> **Records supplied**:
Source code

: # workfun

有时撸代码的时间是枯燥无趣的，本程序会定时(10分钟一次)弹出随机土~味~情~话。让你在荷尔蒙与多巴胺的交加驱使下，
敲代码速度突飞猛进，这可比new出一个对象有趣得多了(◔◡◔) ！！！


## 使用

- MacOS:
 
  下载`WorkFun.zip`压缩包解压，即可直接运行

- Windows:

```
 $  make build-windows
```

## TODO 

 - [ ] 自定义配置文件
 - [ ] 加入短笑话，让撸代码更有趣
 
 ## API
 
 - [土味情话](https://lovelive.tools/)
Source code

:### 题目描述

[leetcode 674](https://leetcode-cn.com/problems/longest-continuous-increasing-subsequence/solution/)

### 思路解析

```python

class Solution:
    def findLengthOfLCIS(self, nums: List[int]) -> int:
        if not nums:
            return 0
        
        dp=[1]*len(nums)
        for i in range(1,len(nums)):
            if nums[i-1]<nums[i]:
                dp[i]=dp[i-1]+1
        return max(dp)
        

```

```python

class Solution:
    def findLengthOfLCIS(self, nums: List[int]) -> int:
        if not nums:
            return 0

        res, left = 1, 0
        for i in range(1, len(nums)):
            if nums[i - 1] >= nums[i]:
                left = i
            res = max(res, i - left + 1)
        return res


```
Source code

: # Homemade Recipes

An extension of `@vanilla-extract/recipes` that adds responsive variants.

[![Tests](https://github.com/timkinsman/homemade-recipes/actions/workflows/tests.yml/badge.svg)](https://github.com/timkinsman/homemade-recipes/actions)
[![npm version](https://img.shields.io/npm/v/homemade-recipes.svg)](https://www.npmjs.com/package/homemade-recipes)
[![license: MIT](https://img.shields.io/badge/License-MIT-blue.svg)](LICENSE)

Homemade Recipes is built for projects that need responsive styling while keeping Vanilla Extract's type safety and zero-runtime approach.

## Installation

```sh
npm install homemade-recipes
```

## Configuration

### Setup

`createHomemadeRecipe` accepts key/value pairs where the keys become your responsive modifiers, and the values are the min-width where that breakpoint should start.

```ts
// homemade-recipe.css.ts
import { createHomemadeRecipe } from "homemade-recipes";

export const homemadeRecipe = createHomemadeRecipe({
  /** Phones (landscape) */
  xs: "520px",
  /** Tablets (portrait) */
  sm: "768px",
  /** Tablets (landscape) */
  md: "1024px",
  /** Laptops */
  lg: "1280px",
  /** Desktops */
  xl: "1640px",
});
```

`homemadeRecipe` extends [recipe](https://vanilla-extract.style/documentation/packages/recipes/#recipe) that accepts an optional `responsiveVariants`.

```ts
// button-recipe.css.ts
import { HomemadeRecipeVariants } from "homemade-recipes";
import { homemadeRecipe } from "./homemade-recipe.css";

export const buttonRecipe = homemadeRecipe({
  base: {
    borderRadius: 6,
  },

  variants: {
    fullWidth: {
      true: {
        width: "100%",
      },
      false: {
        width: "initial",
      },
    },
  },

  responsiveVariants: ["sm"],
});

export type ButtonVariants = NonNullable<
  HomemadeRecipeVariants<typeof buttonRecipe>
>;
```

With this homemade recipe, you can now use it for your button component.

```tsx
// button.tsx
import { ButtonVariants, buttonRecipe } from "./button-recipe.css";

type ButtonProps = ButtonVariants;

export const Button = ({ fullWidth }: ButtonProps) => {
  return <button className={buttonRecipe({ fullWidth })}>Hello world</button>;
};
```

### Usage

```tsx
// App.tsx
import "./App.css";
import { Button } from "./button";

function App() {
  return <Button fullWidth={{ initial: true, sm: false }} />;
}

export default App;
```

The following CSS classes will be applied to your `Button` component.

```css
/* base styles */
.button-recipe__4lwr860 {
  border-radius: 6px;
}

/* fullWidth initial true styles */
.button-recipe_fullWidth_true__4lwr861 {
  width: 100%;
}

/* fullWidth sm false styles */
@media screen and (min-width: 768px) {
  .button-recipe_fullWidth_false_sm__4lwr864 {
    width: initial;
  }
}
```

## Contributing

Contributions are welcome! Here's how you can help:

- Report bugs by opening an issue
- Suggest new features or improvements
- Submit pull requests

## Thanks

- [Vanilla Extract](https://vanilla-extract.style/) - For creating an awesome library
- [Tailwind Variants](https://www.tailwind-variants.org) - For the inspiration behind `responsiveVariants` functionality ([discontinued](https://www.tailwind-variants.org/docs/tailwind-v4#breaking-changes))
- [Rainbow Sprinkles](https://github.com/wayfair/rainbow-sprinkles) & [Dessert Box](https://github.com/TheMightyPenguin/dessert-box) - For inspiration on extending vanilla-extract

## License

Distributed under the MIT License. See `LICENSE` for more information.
* * *
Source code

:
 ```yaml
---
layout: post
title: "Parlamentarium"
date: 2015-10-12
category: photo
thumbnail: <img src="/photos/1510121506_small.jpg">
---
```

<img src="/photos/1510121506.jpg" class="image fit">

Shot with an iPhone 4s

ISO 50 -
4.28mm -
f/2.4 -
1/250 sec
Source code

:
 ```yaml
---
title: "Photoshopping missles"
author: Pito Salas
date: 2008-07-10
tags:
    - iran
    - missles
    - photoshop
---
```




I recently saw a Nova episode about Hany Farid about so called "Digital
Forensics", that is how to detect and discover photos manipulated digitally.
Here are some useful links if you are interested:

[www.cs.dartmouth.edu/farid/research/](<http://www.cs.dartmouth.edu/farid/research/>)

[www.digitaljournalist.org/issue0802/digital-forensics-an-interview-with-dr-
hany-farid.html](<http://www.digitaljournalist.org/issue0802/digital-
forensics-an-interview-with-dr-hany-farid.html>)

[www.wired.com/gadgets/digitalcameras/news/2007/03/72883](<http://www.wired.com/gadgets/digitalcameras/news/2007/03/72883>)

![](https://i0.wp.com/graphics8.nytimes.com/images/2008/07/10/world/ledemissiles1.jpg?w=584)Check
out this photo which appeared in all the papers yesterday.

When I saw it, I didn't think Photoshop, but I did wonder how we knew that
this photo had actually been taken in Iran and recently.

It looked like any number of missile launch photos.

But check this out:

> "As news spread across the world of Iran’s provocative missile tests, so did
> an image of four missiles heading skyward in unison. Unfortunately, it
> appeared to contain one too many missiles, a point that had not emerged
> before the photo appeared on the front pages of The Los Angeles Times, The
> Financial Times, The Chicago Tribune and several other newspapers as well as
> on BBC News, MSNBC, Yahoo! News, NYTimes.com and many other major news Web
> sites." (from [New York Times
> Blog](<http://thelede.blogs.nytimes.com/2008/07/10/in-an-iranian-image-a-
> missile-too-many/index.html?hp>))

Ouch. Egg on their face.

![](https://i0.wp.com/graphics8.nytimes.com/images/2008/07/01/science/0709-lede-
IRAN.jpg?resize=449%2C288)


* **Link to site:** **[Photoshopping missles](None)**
...
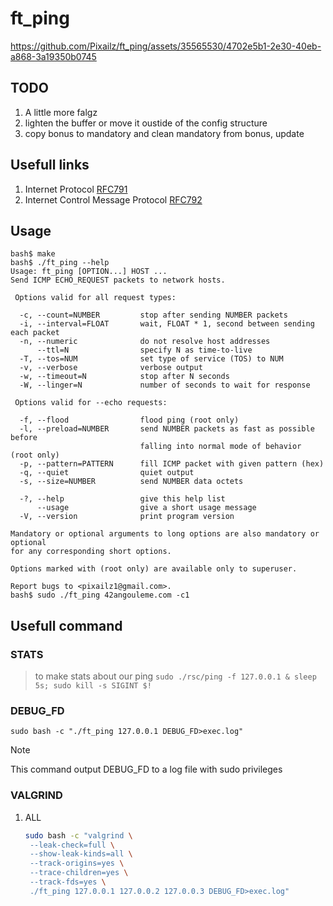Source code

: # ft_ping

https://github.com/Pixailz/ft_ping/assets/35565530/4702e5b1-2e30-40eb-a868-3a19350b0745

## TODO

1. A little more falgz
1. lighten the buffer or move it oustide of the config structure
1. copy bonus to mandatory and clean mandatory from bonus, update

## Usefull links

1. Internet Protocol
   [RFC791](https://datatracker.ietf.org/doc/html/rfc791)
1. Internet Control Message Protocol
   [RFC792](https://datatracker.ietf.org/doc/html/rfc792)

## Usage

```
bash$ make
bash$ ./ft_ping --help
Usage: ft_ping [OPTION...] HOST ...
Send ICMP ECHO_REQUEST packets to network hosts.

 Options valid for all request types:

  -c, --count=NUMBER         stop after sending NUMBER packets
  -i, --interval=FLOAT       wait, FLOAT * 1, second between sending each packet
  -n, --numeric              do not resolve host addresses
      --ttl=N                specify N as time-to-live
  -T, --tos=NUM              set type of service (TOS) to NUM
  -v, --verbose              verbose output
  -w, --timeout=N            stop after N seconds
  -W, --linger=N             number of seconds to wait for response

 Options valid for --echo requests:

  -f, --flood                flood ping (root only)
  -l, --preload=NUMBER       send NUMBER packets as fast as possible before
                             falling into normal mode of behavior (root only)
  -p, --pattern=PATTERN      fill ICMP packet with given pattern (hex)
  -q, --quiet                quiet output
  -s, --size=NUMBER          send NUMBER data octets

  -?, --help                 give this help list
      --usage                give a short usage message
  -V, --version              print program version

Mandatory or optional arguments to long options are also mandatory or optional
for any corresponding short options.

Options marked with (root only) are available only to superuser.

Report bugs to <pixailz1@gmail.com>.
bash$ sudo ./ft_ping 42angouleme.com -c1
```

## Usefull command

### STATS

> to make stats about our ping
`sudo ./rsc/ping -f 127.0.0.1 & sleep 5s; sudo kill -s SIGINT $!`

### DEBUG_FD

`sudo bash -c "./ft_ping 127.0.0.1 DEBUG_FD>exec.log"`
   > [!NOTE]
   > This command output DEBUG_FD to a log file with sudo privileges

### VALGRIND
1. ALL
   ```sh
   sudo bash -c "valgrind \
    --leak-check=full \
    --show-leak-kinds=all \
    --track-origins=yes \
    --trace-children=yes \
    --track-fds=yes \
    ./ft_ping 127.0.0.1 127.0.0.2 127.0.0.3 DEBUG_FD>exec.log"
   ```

> **Task prompt**: Could you transcribe the entries above word for word, from the line with "out this photo" down to the line with "But check this", keeping both?

> **Solution for this task**:
out this photo which appeared in all the papers yesterday.

When I saw it, I didn't think Photoshop, but I did wonder how we knew that
this photo had actually been taken in Iran and recently.

It looked like any number of missile launch photos.

But check this out:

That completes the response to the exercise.